Reliable hardwareSingle-event upsets are nominal operating conditions, not exceptions.
Manual interventionNone available. The system must recover autonomously.

3The planning pipeline

Plans are built in four phases. Orbital environment propagates the satellite with SGP4 and resolves illumination, eclipse, thermal margin, and ground-station and inter-satellite-link geometry into the time-varying envelopes above. Placement assigns each workload step to a node - on-satellite, ground, or deferred - given its compute, memory, and I/O requirements. Data transfer schedules uploads and downloads into contact windows under the link budget. Scheduling lays the steps onto a timeline that satisfies every envelope simultaneously, or returns the first constraint that cannot be met.

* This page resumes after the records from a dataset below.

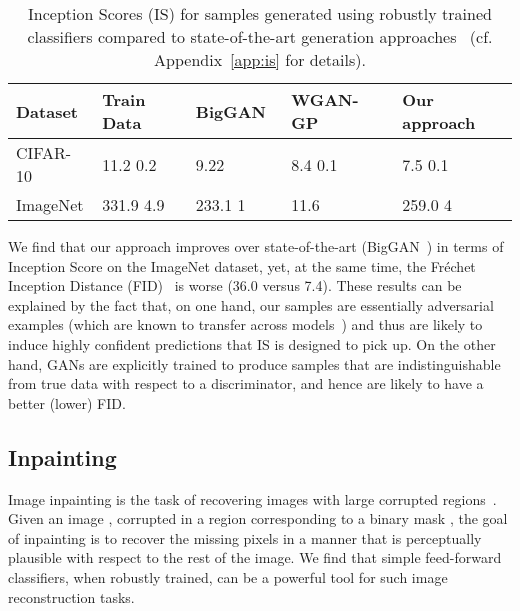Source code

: \documentclass{article}
\begin{document}
{\renewcommand{\arraystretch}{1}\begin{table}[!h]
	\caption{Inception Scores (IS) for samples generated using robustly trained
	classifiers compared to state-of-the-art 
	generation approaches~\cite{gulrajani2017improved,shmelkov2018good, brock2019large} (cf. Appendix~\ref{app:is} 
	for details).}
\begin{tabular}{P{2.3cm}|P{2.3cm}P{2.3cm}P{2.35cm}P{2.6cm} }
	\toprule
    Dataset & Train Data & BigGAN~\cite{brock2019large} &
        WGAN-GP~\cite{gulrajani2017improved} & {Our approach} \\
	\midrule
	CIFAR-10   & 11.2  0.2    & 9.22 &    8.4  0.1 & {7.5  0.1} \\
	ImageNet\footnotemark &   331.9  4.9  & 233.1  1    & 11.6 & {259.0  4} \\
	\bottomrule
\end{tabular}
\label{tab:inception_score}
\end{table}

We find that our approach improves over state-of-the-art
(BigGAN~\cite{brock2019large}) in
terms of Inception Score on the ImageNet dataset, yet, at the same time, the
Fr\'echet Inception Distance (FID)~\cite{heusel2017gans} is worse
(36.0 versus 7.4). These results can be explained by the fact that, on one hand, our samples are essentially adversarial examples (which are
known to transfer across models~\cite{szegedy2014intriguing}) and thus are likely
to induce highly confident predictions that IS is designed to pick up. On the other hand, GANs are explicitly trained to produce samples that are indistinguishable from true data with respect to a discriminator, and hence are likely to have a better (lower) FID.





 
\subsection{Inpainting}
\label{sec:inpainting}
Image inpainting is the task of recovering images with large 
corrupted regions~\cite{efros1999texture,bertalmio2000image,hays2007scene}.
Given an image , corrupted in a region 
corresponding to a binary mask , the goal 
of inpainting is to recover the missing pixels in a manner that is perceptually
plausible with respect to the rest of the image.
We find that simple feed-forward classifiers,
when robustly trained, can be a powerful tool for such image 
reconstruction tasks. 

}
\end{document}
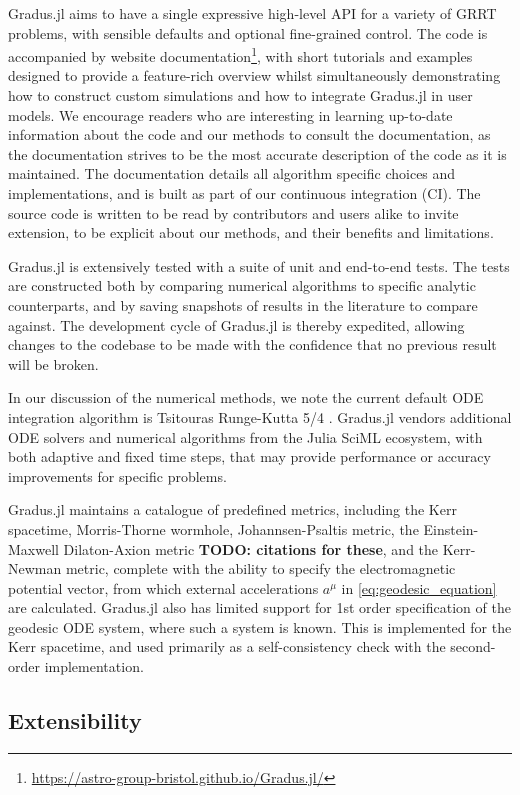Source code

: \documentclass[fleqn,usenatbib]{mnras}
\newcommand{\todo}[1]{{\noindent \bf \color{red} TODO: #1}}
\newcommand{\Gradus}{Gradus.jl }
\begin{document}
\Gradus aims to have a single expressive high-level API for a variety of GRRT problems, with sensible defaults and optional fine-grained control. The code is accompanied by website documentation\footnote{\url{https://astro-group-bristol.github.io/Gradus.jl/}}, with short tutorials and examples designed to provide a feature-rich overview whilst simultaneously demonstrating how to construct custom simulations and how to integrate \Gradus in user models. We encourage readers who are interesting in learning up-to-date information about the code and our methods to consult the documentation, as the documentation strives to be the most accurate description of the code as it is maintained. The documentation details all algorithm specific choices and implementations, and is built as part of our continuous integration (CI). The source code is written to be read by contributors and users alike to invite extension, to be explicit about our methods, and their benefits and limitations.

\Gradus is extensively tested with a suite of unit and end-to-end tests. The tests are constructed both by comparing numerical algorithms to specific analytic counterparts, and by saving snapshots of results in the literature to compare against. The development cycle of \Gradus is thereby expedited, allowing changes to the codebase to be made with the confidence that no previous result will be broken.

In our discussion of the numerical methods, we note the current default ODE integration algorithm is Tsitouras Runge-Kutta 5/4 \citep{tsitouras_rungekutta_2011}. \Gradus vendors additional ODE solvers and numerical algorithms from the Julia SciML ecosystem, with both adaptive and fixed time steps, that may provide performance or accuracy improvements for specific problems.

\Gradus maintains a catalogue of predefined metrics, including the Kerr spacetime, Morris-Thorne wormhole, Johannsen-Psaltis metric, the Einstein-Maxwell Dilaton-Axion metric \todo{citations for these}, and the Kerr-Newman metric, complete with the ability to specify the electromagnetic potential vector, from which external accelerations $a^\mu$ in \eqref{eq:geodesic_equation} are calculated. \Gradus also has limited support for 1st order specification of the geodesic ODE system, where such a system is known. This is implemented for the Kerr spacetime, and used primarily as a self-consistency check with the second-order implementation.

\subsection{Extensibility}
\end{document}
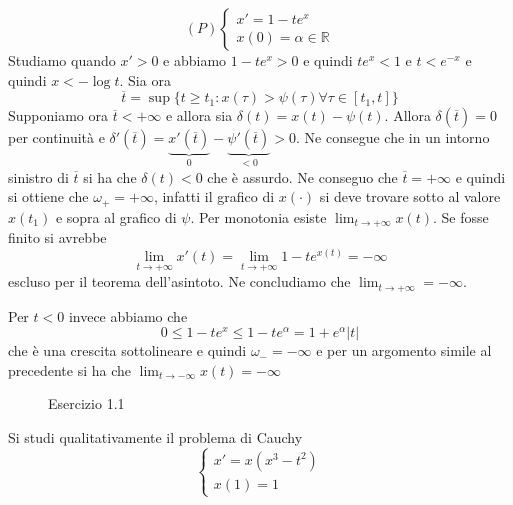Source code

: \begin{eser}
    \[
        (P) \begin{cases}
            x' = 1-te^{x} \\
            x(0) = \alpha \in \mathbb{R}
        \end{cases}
    \]
     Studiamo quando \(x' > 0\) e abbiamo \(1 - te^{x}> 0\) e quindi \(te^{x}<1\)
     e \(t < e^{-x}\) e quindi \(x < -\log t\).
     Sia ora 
     \[
         \overline{t} = \sup \{t \ge t_{1} : x(\tau) > \psi {(\tau)} \forall \tau
         \in [t_{1}, t]\} 
     \]
    Supponiamo ora \(\overline{t} < +\infty\) e allora sia \(\delta(t) =
    x{(t)}-\psi {(t)}\). Allora \(\delta {(\overline{t})}=0\) per continuità e
    \(\delta'{(\overline{t})} = \underbrace{x'{(\overline{t})}}_{0}  -
    \underbrace{\psi'{(\overline{t})}}_{<0} > 0\). Ne consegue che in un intorno
    sinistro di \(\overline{t}\) si ha che \(\delta(t) < 0\) che è assurdo. Ne
    conseguo che \(\overline{t} = +\infty\) e quindi si ottiene che \(\omega_+ =
    +\infty\), infatti il grafico di \(x{(\cdot )}\) si deve trovare sotto al
    valore \(x{(t_{1})}\) e sopra al grafico di \(\psi\). Per monotonia esiste
    \(\lim_{t\to +\infty} x{(t)}\). Se fosse finito si avrebbe
    \[
        \lim_{t\to +\infty} x'{(t)} = \lim_{t \to +\infty} 1 - te^{x{(t)}} =
        -\infty
    \]
    escluso per il teorema dell'asintoto. Ne concludiamo che \(\lim_{t\to
    +\infty} = -\infty\).

    Per \(t < 0\) invece abbiamo che
    \[
        0 \le 1-te^{x} \le 1 - t e^{\alpha} = 1 + e^{\alpha} |t|
    \]
    che è una crescita sottolineare e quindi \(\omega_- = -\infty\) e per un
    argomento simile al precedente si ha che \(\lim_{t \to -\infty} x{(t)} =
    -\infty\)
\end{eser}
\begin{figure}[ht]
    \centering
    \caption{Esercizio 1.1}\label{fig:eser1}
\end{figure}
\begin{eser}
    Si studi qualitativamente il problema di Cauchy
    \[
        \begin{cases}
            x' = x{(x^3-t^2)} \\
            x{(1)}=1
        \end{cases}
   \]
\end{eser}

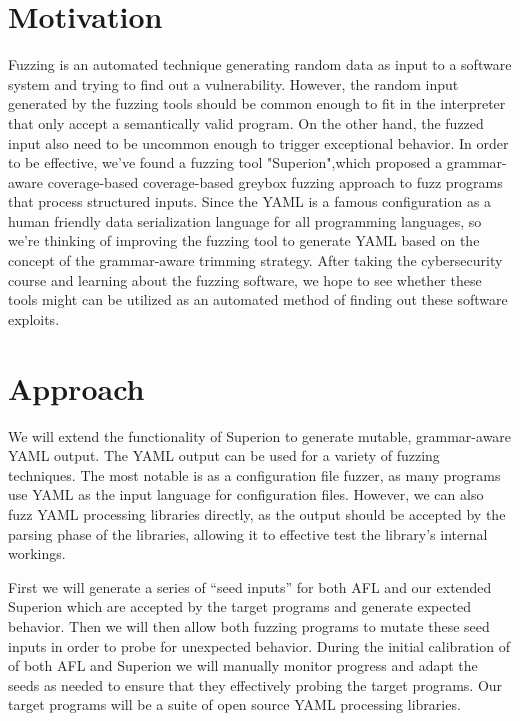 \documentclass[12pt]{diazessay}
\begin{document}

\section*{Motivation}

Fuzzing is an automated technique generating random data as input to a software system and trying to find out a vulnerability.
However, the random input generated by the fuzzing tools should be common enough to fit in the interpreter that only accept a semantically valid program. On the other hand, the fuzzed input also need to be uncommon enough to trigger exceptional behavior.
In order to be effective, we've found a fuzzing tool "Superion"\cite{superion},which proposed a grammar-aware coverage-based coverage-based greybox fuzzing approach to fuzz programs that process structured inputs.
Since the YAML is a famous configuration as a human friendly data serialization language for all programming languages, so we're thinking of improving the fuzzing tool to generate YAML based on the concept of the grammar-aware trimming strategy.
After taking the cybersecurity course and learning about the fuzzing software, we hope to see whether these tools might can be utilized as an automated method of finding out these software exploits.


\section*{Approach}

We will extend the functionality of Superion to generate mutable, grammar-aware YAML output.
The YAML output can be used for a variety of fuzzing techniques.
The most notable is as a configuration file fuzzer, as many programs use YAML as the input language for configuration files.
However, we can also fuzz YAML processing libraries directly, as the output should be accepted by the parsing phase of the libraries, allowing it to effective test the library's internal workings.

First we will generate a series of ``seed inputs'' for both AFL and our extended Superion which are accepted by the target programs and generate expected behavior.
Then we will then allow both fuzzing programs to mutate these seed inputs \cite{Seed} in order to probe for unexpected behavior.
During the initial calibration of of both AFL and Superion we will manually monitor progress and adapt the seeds as needed to ensure that they effectively probing the target programs.
Our target programs will be a suite of open source YAML processing libraries.
\end{document}
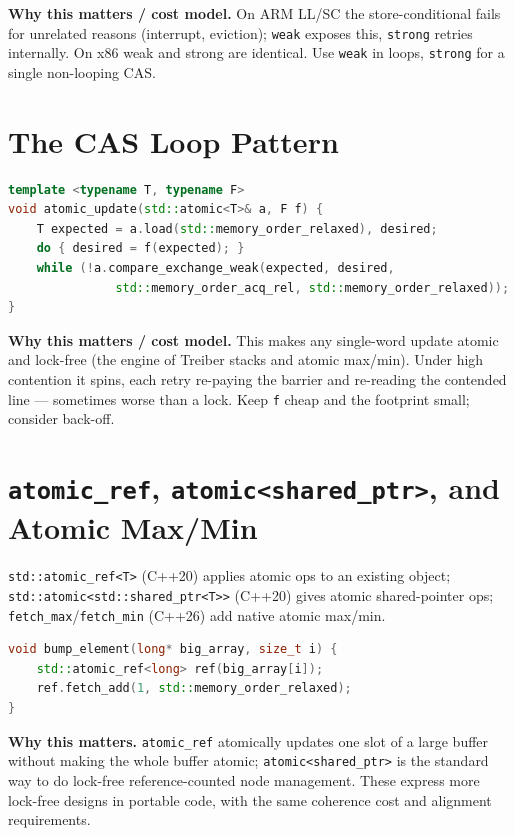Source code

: \textbf{Why this matters / cost model.} On ARM LL/SC the store-conditional fails for unrelated reasons (interrupt, eviction); \texttt{weak} exposes this, \texttt{strong} retries internally. On x86 weak and strong are identical. Use \texttt{weak} in loops, \texttt{strong} for a single non-looping CAS.

\section{The CAS Loop Pattern}
\begin{lstlisting}[language=C++, caption={The canonical CAS loop; f is recomputed each retry. Min standard: C++11.}]
template <typename T, typename F>
void atomic_update(std::atomic<T>& a, F f) {
    T expected = a.load(std::memory_order_relaxed), desired;
    do { desired = f(expected); }
    while (!a.compare_exchange_weak(expected, desired,
               std::memory_order_acq_rel, std::memory_order_relaxed));
}
\end{lstlisting}

\textbf{Why this matters / cost model.} This makes any single-word update atomic and lock-free (the engine of Treiber stacks and atomic max/min). Under high contention it spins, each retry re-paying the barrier and re-reading the contended line --- sometimes worse than a lock. Keep \texttt{f} cheap and the footprint small; consider back-off.

\section{\texttt{atomic\_ref}, \texttt{atomic<shared\_ptr>}, and Atomic Max/Min}
\texttt{std::atomic\_ref<T>} (C++20) applies atomic ops to an existing object; \texttt{std::atomic<std::shared\_ptr<T>>} (C++20) gives atomic shared-pointer ops; \texttt{fetch\_max}/\texttt{fetch\_min} (C++26) add native atomic max/min.

\begin{lstlisting}[language=C++, caption={atomic_ref updates one element of a plain array. Min standard: C++20.}]
void bump_element(long* big_array, size_t i) {
    std::atomic_ref<long> ref(big_array[i]);
    ref.fetch_add(1, std::memory_order_relaxed);
}
\end{lstlisting}

\textbf{Why this matters.} \texttt{atomic\_ref} atomically updates one slot of a large buffer without making the whole buffer atomic; \texttt{atomic<shared\_ptr>} is the standard way to do lock-free reference-counted node management. These express more lock-free designs in portable code, with the same coherence cost and alignment requirements.

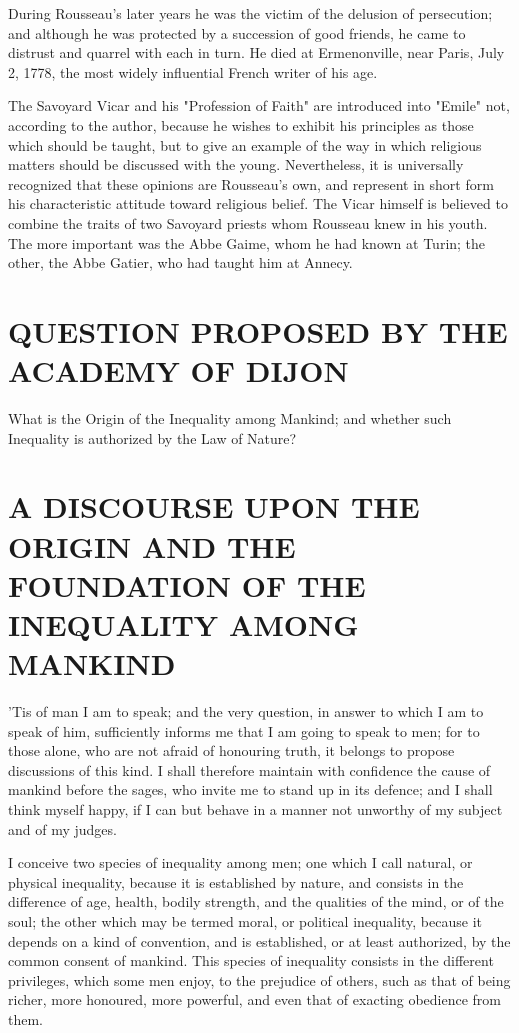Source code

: \documentclass[11pt,twocolumn]{ltugboat}
\begin{document}
During Rousseau's later years he was the victim of the delusion of
persecution; and although he was protected by a succession of good
friends, he came to distrust and quarrel with each in turn. He died at
Ermenonville, near Paris, July 2, 1778, the most widely influential
French writer of his age.

The Savoyard Vicar and his "Profession of Faith" are introduced into
"Emile" not, according to the author, because he wishes to exhibit his
principles as those which should be taught, but to give an example of
the way in which religious matters should be discussed with the young.
Nevertheless, it is universally recognized that these opinions are
Rousseau's own, and represent in short form his characteristic
attitude toward religious belief. The Vicar himself is believed to
combine the traits of two Savoyard priests whom Rousseau knew in his
youth. The more important was the Abbe Gaime, whom he had known at
Turin; the other, the Abbe Gatier, who had taught him at Annecy.




\section*{QUESTION PROPOSED BY THE ACADEMY OF DIJON}

What is the Origin of the Inequality among Mankind; and whether such
Inequality is authorized by the Law of Nature?



\section*{A DISCOURSE UPON THE ORIGIN AND THE FOUNDATION OF THE INEQUALITY AMONG
MANKIND}

'Tis of man I am to speak; and the very question, in answer to which I
am to speak of him, sufficiently informs me that I am going to speak
to men; for to those alone, who are not afraid of honouring truth, it
belongs to propose discussions of this kind. I shall therefore
maintain with confidence the cause of mankind before the sages, who
invite me to stand up in its defence; and I shall think myself happy,
if I can but behave in a manner not unworthy of my subject and of my
judges.

I conceive two species of inequality among men; one which I call
natural, or physical inequality, because it is established by nature,
and consists in the difference of age, health, bodily strength, and
the qualities of the mind, or of the soul; the other which may be
termed moral, or political inequality, because it depends on a kind of
convention, and is established, or at least authorized, by the common
consent of mankind. This species of inequality consists in the
different privileges, which some men enjoy, to the prejudice of
others, such as that of being richer, more honoured, more powerful,
and even that of exacting obedience from them.
\end{document}
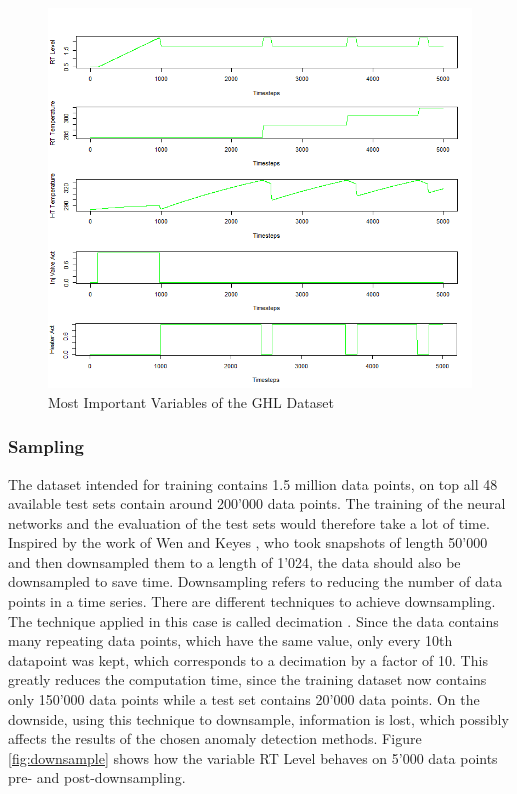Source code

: \begin{figure}[h]
	\centering
	\includegraphics[scale=0.6]{Figures/GHL_data}
	\decoRule
	\caption[GHL: Most Important Variables]{Most Important Variables of the GHL Dataset \parencite{Own}}
	\label{fig:GHL_data}
\end{figure}

\subsubsection{Sampling}
The dataset intended for training contains 1.5 million data points, on top all 48 available test sets contain around 200'000 data points. The training of the neural networks and the evaluation of the test sets would therefore take a lot of time. Inspired by the work of Wen and Keyes \parencite*{Wen2019}, who took snapshots of length 50'000 and then downsampled them to a length of 1'024, the data should also be downsampled to save time. Downsampling  refers to reducing the number of data points in a time series. There are different techniques to achieve downsampling. The technique applied in this case is called decimation \parencite{Tan2018}. Since the data contains many repeating data points, which have the same value, only every 10th datapoint was kept, which corresponds to a decimation by a factor of 10. This greatly reduces the computation time, since the training dataset now contains only 150'000 data points while a test set contains 20'000 data points. On the downside, using this technique to downsample, information is lost, which possibly affects the results of the chosen anomaly detection methods. Figure \ref{fig:downsample} shows how the variable RT Level behaves on 5'000 data points pre- and post-downsampling.

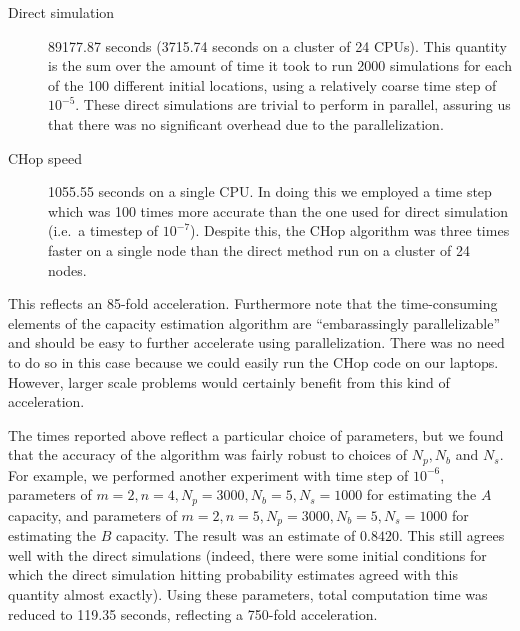 \documentclass[english, aip, jcp, priprint, graphicx,floatfix]{revtex4-1}
\theoremstyle{plain}
\theoremstyle{definition}
\theoremstyle{plain}
\begin{document}
\begin{description}
\item[Direct simulation] 89177.87 seconds (3715.74 seconds on a cluster of 24 CPUs).  This quantity is the sum over the amount of time it took to run 2000 simulations for each of the 100 different initial locations, using a relatively coarse time step of $10^{-5}$.  These direct simulations are trivial to perform in parallel, assuring us that there was no significant overhead due to the parallelization.

\item[CHop speed] 1055.55 seconds on a single CPU. In doing this we employed a time step which was 100 times more accurate than the one used for direct simulation (i.e.\ a timestep of $10^{-7}$). Despite this, the CHop algorithm was three times faster on a single node than the direct method run on a cluster of 24 nodes.

\end{description}

This reflects an 85-fold acceleration.  Furthermore note that the time-consuming elements of the capacity estimation algorithm are ``embarassingly parallelizable'' and should be easy to further accelerate using parallelization.  There was no need to do so in this case because we could easily run the CHop code on our laptops.  However, larger scale problems would certainly benefit from this kind of acceleration.  

The times reported above reflect a particular choice of parameters, but we found that the accuracy of the algorithm was fairly robust to choices of $N_p, N_b$ and $N_s$.  For example, we performed another experiment with time step of $10^{-6}$, parameters of $ m = 2, n = 4, N_p = 3000, N_b = 5, N_s = 1000 $ for estimating the $A$ capacity, and parameters of $ m = 2, n = 5, N_p = 3000, N_b = 5, N_s = 1000 $ for estimating the $B$ capacity.  The result was an estimate of $0.8420$. This still agrees well with the direct simulations (indeed, there were some initial conditions for which the direct simulation hitting probability estimates agreed with this quantity almost exactly).  Using these parameters, total computation time was reduced to 119.35 seconds, reflecting a 750-fold acceleration.


                                                    
\end{document}

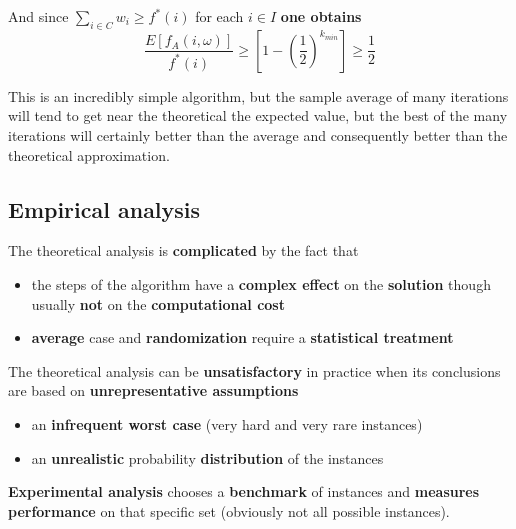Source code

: \documentclass[11pt]{article}
\begin{document}
	And since $\sum_{i \in C} w_i \geq f^\ast (i)$ for each $i \in I$ \textbf{one obtains}
	$$ \frac{E \left[f_A (i, \omega)\right]}{f^\ast (i)} \geq \left[1 - \left(\frac{1}{2}\right)^{k_{min}}\right] \geq \frac{1}{2} $$
	
	This is an incredibly simple algorithm, but the sample average of many iterations will tend to get near the theoretical the expected value, but the best of the many iterations will certainly better than the average and consequently better than the theoretical approximation.\\
	
	
	\newpage
	
	\subsection{Empirical analysis}
	The theoretical analysis is \textbf{complicated} by the fact that
	\begin{itemize}
		\item the steps of the algorithm have a \textbf{complex effect} on the \textbf{solution} though usually \textbf{not} on the \textbf{computational cost}
		\item \textbf{average} case and \textbf{randomization} require a \textbf{statistical treatment}
	\end{itemize}
	The theoretical analysis can be \textbf{unsatisfactory} in practice when its conclusions are based on \textbf{unrepresentative assumptions}
	\begin{itemize}
		\item an \textbf{infrequent worst case} (very hard and very rare instances)
		\item an \textbf{unrealistic} probability \textbf{distribution} of the instances
	\end{itemize}
	
	\textbf{Experimental analysis} chooses a \textbf{benchmark} of instances and \textbf{measures performance} on that specific set (obviously not all possible instances).\\
	
\end{document}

The phases are ordered so that cheaper, more constraining checks run first: a step that cannot be placed at all never reaches the scheduler, and a workload that cannot close its data budget is rejected before any timeline is searched.

4Results in production

The planner returns a verdict in < 2 s for the overwhelming majority of requests, including SGP4 propagation, window resolution, placement, and scheduling. When no feasible plan exists it says so explicitly and names the binding constraint, rather than returning a partial schedule that would strand the workload mid-job. The same planner serves every request to the CAE API.

rotastellar-cae
$ curl https://api.rotastellar.com/v1/plan \
    -H "Content-Type: application/json" \
    -d '{
      "satellite_id": "25544",
      "preset_id": "onboard-ml-inference"
    }'

# CAE returns a constraint-aware plan
{
  "satellite": { "name": "ISS (ZARYA)", "altitude_km": 408 },
  "preset": { "id": "onboard-ml-inference", "steps": 4 },
  "orbital_environment": { "eclipse_fraction": 0.35 },
  "plan": { "total_duration_s": 2700, "windows_used": 8, "status": "scheduled" },
  "error_budget": { "delivery_confidence": 0.98 }
}

Listing 1. A plan request and the constraint-aware response served by the CAE API. Hover any field for what it means.

References

  1. Rota Research. Inside CAE: how a feasible plan gets built in under two seconds. Engineering report, 2026.
  2. Rota Research. The Operator Protocol: on-satellite execution under power and radiation constraints. 2026.
  3. Vallado, D. A. Fundamentals of Astrodynamics and Applications. 4th ed.
  4. Rota Research. A hybrid space-ground dataset for orbital workload scheduling. 2026.